Task item = Locate all lines in the data below that hold "texttt" and show them.

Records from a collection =
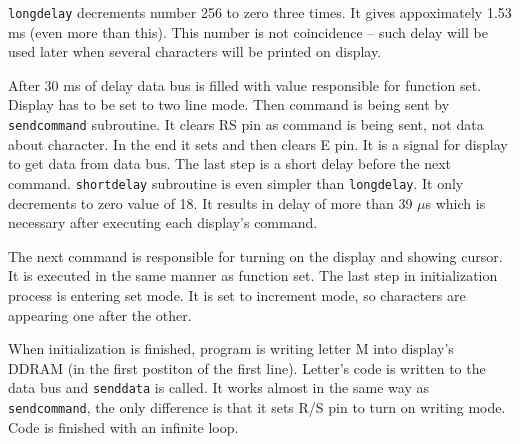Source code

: \documentclass{article}
\begin{document}
\texttt{long\textunderscore delay} decrements number 256 to zero three times. It gives
appoximately 1.53 ms (even more than this). This number is not coincidence -- such delay
will be used later when several characters will be printed on display.

After 30 ms of delay data bus is filled with value responsible for function set. 
Display has to be set to two line mode. Then command is being sent by \texttt{send\textunderscore command}
subroutine. It clears RS pin as command is being sent, not data about character. In the end
it sets and then clears E pin. It is a signal for display to get data from data bus. The last
step is a short delay before the next command. \texttt{short\textunderscore delay} subroutine
is even simpler than \texttt{long\textunderscore delay}. It only decrements to zero value of 18.
It results in delay of more than 39 $\mu$s which is necessary after executing each display's command.

The next command is responsible for turning on the display and showing cursor. It is executed
in the same manner as function set. The last step in initialization process is entering
set mode. It is set to increment mode, so characters are appearing one after the other.

When initialization is finished, program is writing letter M into display's DDRAM (in the first postiton of the first line).
Letter's code is written to the data bus and \texttt{send\textunderscore data} is called.
It works almost in the same way as \texttt{send\textunderscore command}, the only difference is that
it sets R/S pin to turn on writing mode. Code is finished with an infinite loop.
\end{document}
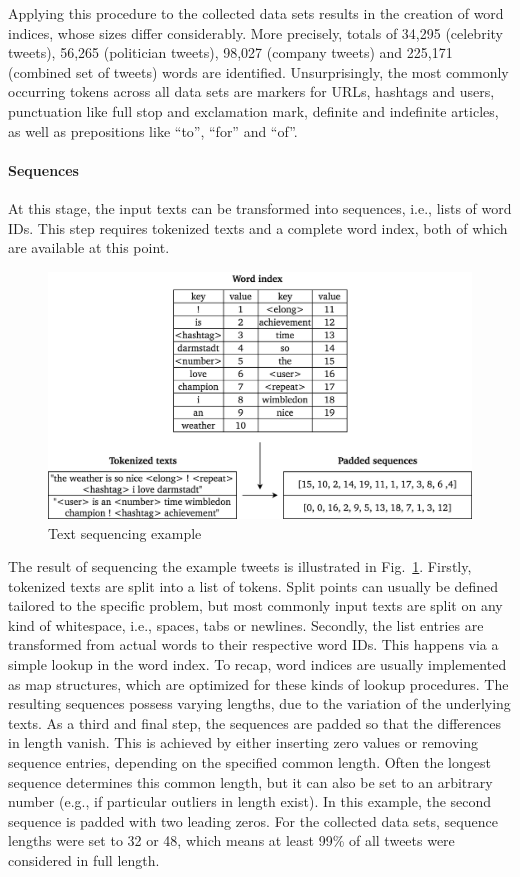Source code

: Applying this procedure to the collected data sets results in the creation of
word indices, whose sizes differ considerably.
More precisely, totals of 34,295 (celebrity tweets), 56,265 (politician tweets),
98,027 (company tweets) and 225,171 (combined set of tweets) words are identified.
Unsurprisingly, the most commonly occurring tokens across all data sets are markers
for URLs, hashtags and users, punctuation like full stop and exclamation mark,
definite and indefinite articles, as well as prepositions like ``to'', ``for''
and ``of''.

\paragraph{Sequences}
\label{sub:sequences}

At this stage, the input texts can be transformed into sequences, i.e., lists
of word IDs.
This step requires tokenized texts and a complete word index, both of which
are available at this point.

\begin{figure}[h]
  \includegraphics[width=\textwidth]{img/text_preprocessing_3}
  \caption{Text sequencing example}
\label{fig:text_sequencing}
\end{figure}

The result of sequencing the example tweets is illustrated in Fig.~\ref{fig:text_sequencing}.
Firstly, tokenized texts are split into a list of tokens.
Split points can usually be defined tailored to the specific problem, but
most commonly input texts are split on any kind of whitespace, i.e., spaces,
tabs or newlines.
Secondly, the list entries are transformed from actual words to their respective
word IDs.
This happens via a simple lookup in the word index.
To recap, word indices are usually implemented as map structures, which are
optimized for these kinds of lookup procedures.
The resulting sequences possess varying lengths, due to the variation of the
underlying texts.
As a third and final step, the sequences are padded so that the differences in
length vanish.
This is achieved by either inserting zero values or removing sequence entries,
depending on the specified common length.
Often the longest sequence determines this common length, but it can also be
set to an arbitrary number (e.g., if particular outliers in length exist).
In this example, the second sequence is padded with two leading zeros.
For the collected data sets, sequence lengths were set to 32 or 48, which
means at least 99\% of all tweets were considered in full length.

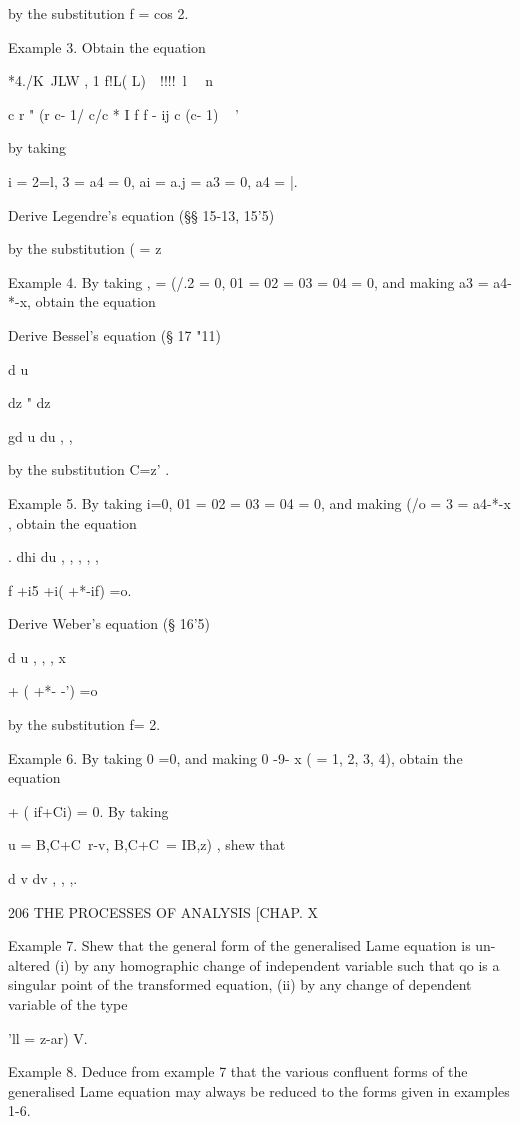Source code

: by the substitution f = cos 2.

Example 3. Obtain the equation

 *4./K\ JLW , 1 f!L( L)\ \ !!!!\ l \ \ n

c r " (r c- 1/ c/c * I f f - ij c (c- 1) ~ '

by taking

 i = 2=l, 3 = a4 = 0, ai = a.j = a3 = 0, a4 = |.

Derive Legendre's equation (§§ 15-13, 15'5)

by the substitution ( = z~\

Example 4. By taking , = (/.2 = 0, 01 = 02 = 03 = 04 = 0, and making
a3 = a4-*-x, obtain the equation



Derive Bessel's equation (§ 17 "11)

d u

dz " dz



gd u du , ,



by the substitution C=z' .

Example 5. By taking i=0, 01 = 02 = 03 = 04 = 0, and making (/o = 3 =
a4-*-x , obtain the equation

. dhi du , , , , ,

f +i5 +i( +*-if) =o.

Derive Weber's equation (§ 16'5)

d u , , , x

  + ( +*- -') =o

by the substitution f= 2.

Example 6. By taking 0 =0, and making 0 -9- x ( = 1, 2, 3, 4), obtain
the equation

  + ( if+Ci) = 0. By taking

u = B,C+C\ r-v, B,C+C\ = IB,z) , shew that

 d v dv , , ,.



206 THE PROCESSES OF ANALYSIS [CHAP. X

Example 7. Shew that the general form of the generalised Lame equation
is un- altered (i) by any homographic change of independent variable
such that qo is a singular point of the transformed equation, (ii) by
any change of dependent variable of the type

'll = z-ar) V.

Example 8. Deduce from example 7 that the various confluent forms of
the generalised Lame equation may always be reduced to the forms given
in examples 1-6.

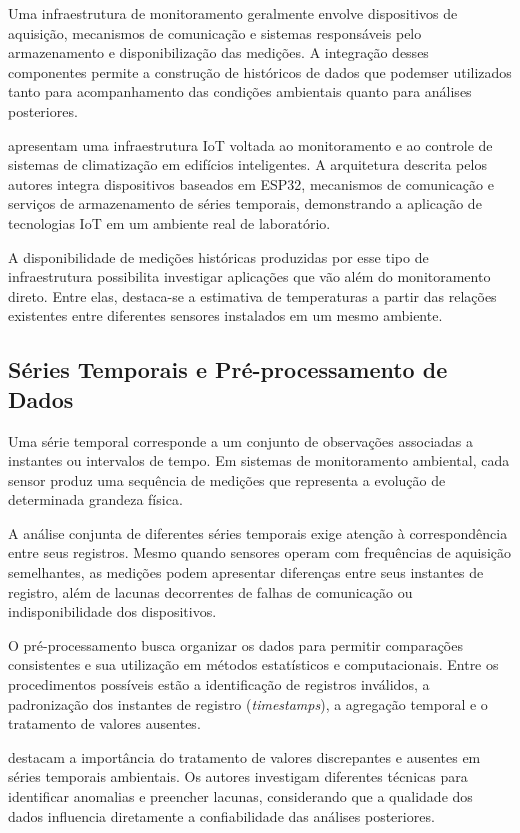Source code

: Uma infraestrutura de monitoramento geralmente envolve dispositivos de aquisição, mecanismos de comunicação e sistemas responsáveis pelo armazenamento e disponibilização das medições. A integração desses componentes permite a construção de históricos de dados que podemser utilizados tanto para acompanhamento das condições ambientais quanto para análises posteriores.

 apresentam uma infraestrutura IoT voltada ao monitoramento e ao controle de sistemas de climatização em edifícios inteligentes. A arquitetura descrita pelos autores integra dispositivos baseados em ESP32, mecanismos de comunicação e serviços de armazenamento de séries temporais, demonstrando a aplicação de tecnologias IoT em um ambiente real de laboratório.

A disponibilidade de medições históricas produzidas por esse tipo de infraestrutura possibilita investigar aplicações que vão além do monitoramento direto. Entre elas, destaca-se a estimativa de temperaturas a partir das relações existentes entre diferentes sensores instalados em um mesmo ambiente.


\subsection{Séries Temporais e Pré-processamento de Dados}
\label{subsec:series_temporais}

Uma série temporal corresponde a um conjunto de observações associadas a instantes ou intervalos de tempo. Em sistemas de monitoramento ambiental, cada sensor produz uma sequência de medições que representa a evolução de determinada grandeza física.

A análise conjunta de diferentes séries temporais exige atenção à correspondência entre seus registros. Mesmo quando sensores operam com frequências de aquisição semelhantes, as medições podem apresentar diferenças entre seus instantes de registro, além de lacunas decorrentes de falhas de comunicação ou indisponibilidade dos dispositivos.

O pré-processamento busca organizar os dados para permitir comparações consistentes e sua utilização em métodos estatísticos e computacionais. Entre os procedimentos possíveis estão a identificação de registros inválidos, a padronização dos instantes de registro (\textit{timestamps}), a agregação temporal e o tratamento de valores ausentes.

 destacam a importância do tratamento de valores discrepantes e ausentes em séries temporais ambientais. Os autores investigam diferentes técnicas para identificar anomalias e preencher lacunas, considerando que a qualidade dos dados influencia diretamente a confiabilidade das análises posteriores.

Result of this exercise =
\texttt{long\textunderscore delay} decrements number 256 to zero three times. It gives
Display has to be set to two line mode. Then command is being sent by \texttt{send\textunderscore command}
step is a short delay before the next command. \texttt{short\textunderscore delay} subroutine
is even simpler than \texttt{long\textunderscore delay}. It only decrements to zero value of 18.
Letter's code is written to the data bus and \texttt{send\textunderscore data} is called.
It works almost in the same way as \texttt{send\textunderscore command}, the only difference is that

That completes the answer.